So I’ve been with my girlfriend for a while now, and it’s mostly great. She’s amazing, fun, smart, and we have this comfortable vibe together. But there’s one big issue: her dog. She rescued this little guy, and he’s super attached to her, like to the point of obsession.
I love animals too; I have a cat and grew up with dogs, so I thought I’d be fine with it. But this dog has major separation anxiety. He follows her everywhere, won’t let her out of sight, hides treats in her bed, and even tries to…well, you know, ‘get close’ to her arm sometimes. It’s awkward.
Recently, we went to a cabin, and the dog insisted on sharing our bed, constantly moving around, even trying to lay on my head. We also can’t go out to eat or explore new places together because she won’t leave him alone. It feels like everything we do is planned around her dog.
The worst part happened yesterday. I went over to her place, and just as things were getting intimate, her dog jumped on the bed and ‘joined in.’ I was beyond embarrassed. I’ve tried to talk to her about it, suggested things to help her dog be more secure alone, but she doesn’t seem open to changing anything. I feel like she’s not taking my concerns seriously.
How do I explain my feelings in a way that won’t sound like an ultimatum but still get her to understand? I don’t want to ignore this anymore. Would love some advice.
At this point, it sounds like you need to be direct about it. She’s not taking it seriously, so maybe it’s time to let her know this is a dealbreaker. Otherwise, if you keep just mentioning it casually, nothing will change.
Mal said: @Miller
Thanks for your advice! Won’t that come off as an ultimatum?
Yeah, but maybe it needs to. If gentle suggestions haven’t worked and the dog’s behavior is affecting the relationship, it’s fair to set some boundaries. You deserve a relationship where you’re not competing with her dog for attention. It’s either she makes some changes, or maybe you need to rethink things.
Mal said: @Miller
Thanks for your advice! Won’t that come off as an ultimatum?
I don’t think it’s a harsh ultimatum because you’re not asking her to get rid of the dog—just to address his behavior. It’s reasonable to want some boundaries.
How bad is the separation anxiety? Could you just put him in a crate when you want some alone time? Honestly, I think your girlfriend’s making it worse by not setting boundaries with the dog. There are things like calming collars that might help.
@Skyler
He can’t be left alone for even a few minutes. He’ll howl, scratch the door, and try to chew through metal. I think it’s pretty severe. They used to go to training classes, but they stopped after a while.
Mal said: @Lennon
She understands that, but it hasn’t bothered her much because she works from home. The problem only got worse when I started dating her.
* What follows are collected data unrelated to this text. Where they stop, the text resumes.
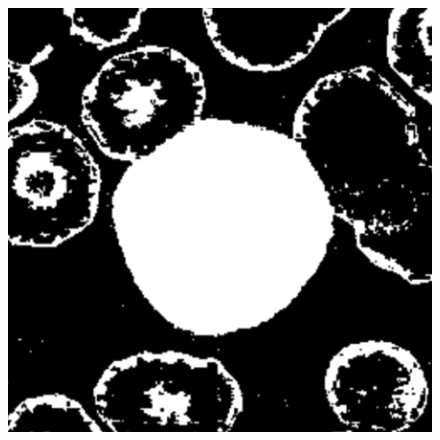 \documentclass[final,a4paper,12pt,english]{UnicaPhdThesis3}
\begin{document}
\begin{figure}[!b]
		\includegraphics[height=0.10\textheight]{images/2015_1_caip/1-3}\vspace{0.5mm}
		

\end{figure}
\end{document}
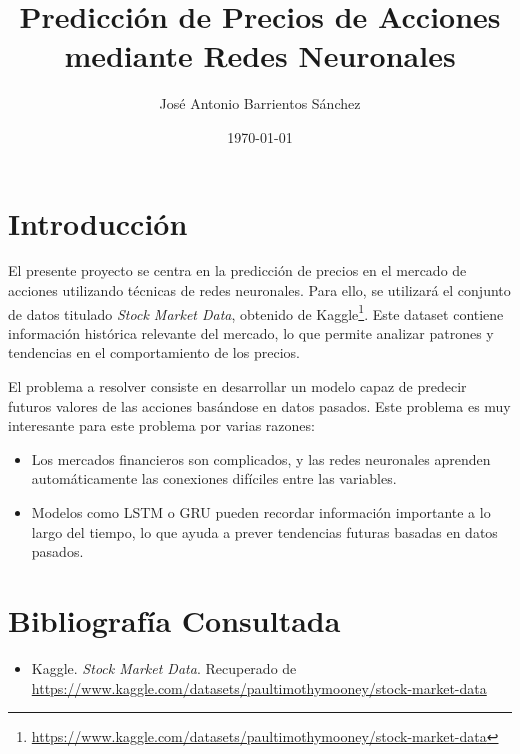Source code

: \documentclass[12pt]{article}
\title{Predicción de Precios de Acciones mediante Redes Neuronales}
\author{José Antonio Barrientos Sánchez}
\date{\today}
\begin{document}
\maketitle

\section*{Introducción}
El presente proyecto se centra en la predicción de precios en el mercado de acciones utilizando técnicas de redes neuronales. Para ello, se utilizará el conjunto de datos titulado \emph{Stock Market Data}, obtenido de Kaggle\footnote{\url{https://www.kaggle.com/datasets/paultimothymooney/stock-market-data}}. Este dataset contiene información histórica relevante del mercado, lo que permite analizar patrones y tendencias en el comportamiento de los precios.

El problema a resolver consiste en desarrollar un modelo capaz de predecir futuros valores de las acciones basándose en datos pasados. Este problema es muy interesante para este problema por varias razones:

\begin{itemize}
    \item Los mercados financieros son complicados, y las redes neuronales aprenden automáticamente las conexiones difíciles entre las variables.
    \item  Modelos como LSTM o GRU pueden recordar información importante a lo largo del tiempo, lo que ayuda a prever tendencias futuras basadas en datos pasados.
\end{itemize}



\section*{Bibliografía Consultada}
\begin{itemize}
    \item Kaggle. \textit{Stock Market Data}. Recuperado de \url{https://www.kaggle.com/datasets/paultimothymooney/stock-market-data}
\end{itemize}
\end{document}
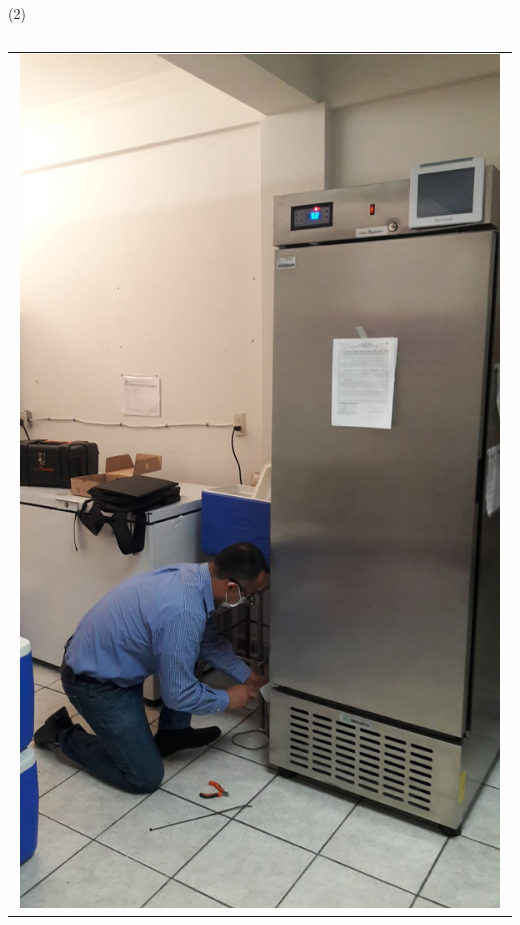 \begin{frame}{ (2)}
\begin{columns}
\begin{column}{0.2\textwidth}
\begin{center}
\begin{tabular}{c}
         \includegraphics[width=0.98\textwidth]{2022_RefrigeradoresFrios/figs/RefrisSST}\\
          \end{tabular}
\end{center}
\end{column} 
\end{columns} 
\end{frame}




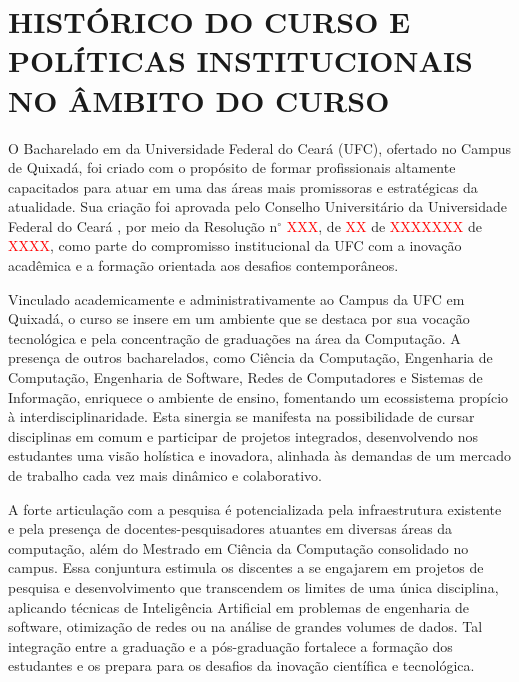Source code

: \chapter{HISTÓRICO DO CURSO E POLÍTICAS INSTITUCIONAIS NO ÂMBITO DO CURSO}
\label{cap:historico-do-curso}

O Bacharelado em \nomedocurso da Universidade Federal do Ceará (UFC), ofertado no Campus de Quixadá, foi criado com o propósito de formar profissionais altamente capacitados para atuar em uma das áreas mais promissoras e estratégicas da atualidade. Sua criação foi aprovada pelo Conselho Universitário da Universidade Federal do Ceará , por meio da Resolução n$^\circ$ \textcolor{red}{XXX}, de \textcolor{red}{XX} de \textcolor{red}{XXXXXXX} de \textcolor{red}{XXXX}, como parte do compromisso institucional da UFC com a inovação acadêmica e a formação orientada aos desafios contemporâneos.


Vinculado academicamente e administrativamente ao Campus da UFC em Quixadá, o curso se insere em um ambiente que se destaca por sua vocação tecnológica e pela concentração de graduações na área da Computação. A presença de outros bacharelados, como Ciência da Computação, Engenharia de Computação, Engenharia de Software, Redes de Computadores e Sistemas de Informação, enriquece o ambiente de ensino, fomentando um ecossistema propício à interdisciplinaridade. Esta sinergia se manifesta na possibilidade de cursar disciplinas em comum e participar de projetos integrados, desenvolvendo nos estudantes uma visão holística e inovadora, alinhada às demandas de um mercado de trabalho cada vez mais dinâmico e colaborativo.

A forte articulação com a pesquisa é potencializada pela infraestrutura existente e pela presença de docentes-pesquisadores atuantes em diversas áreas da computação, além do Mestrado em Ciência da Computação consolidado no campus. Essa conjuntura estimula os discentes a se engajarem em projetos de pesquisa e desenvolvimento que transcendem os limites de uma única disciplina, aplicando técnicas de Inteligência Artificial em problemas de engenharia de software, otimização de redes ou na análise de grandes volumes de dados. Tal integração entre a graduação e a pós-graduação fortalece a formação dos estudantes e os prepara para os desafios da inovação científica e tecnológica.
Maybe showing her videos or articles about how this affects dogs could help. Some people don’t realize how miserable a dog with this kind of anxiety really is.
She’s letting the dog dictate her life and, by extension, yours too. The dog needs boundaries—no sharing the bed during intimate moments and no following you around constantly. Try crate training or give the dog something to do when you’re together, like a chew toy.
This sounds like a sign for the future. If she can’t take your feelings seriously now, what does that say about other issues you might face down the line?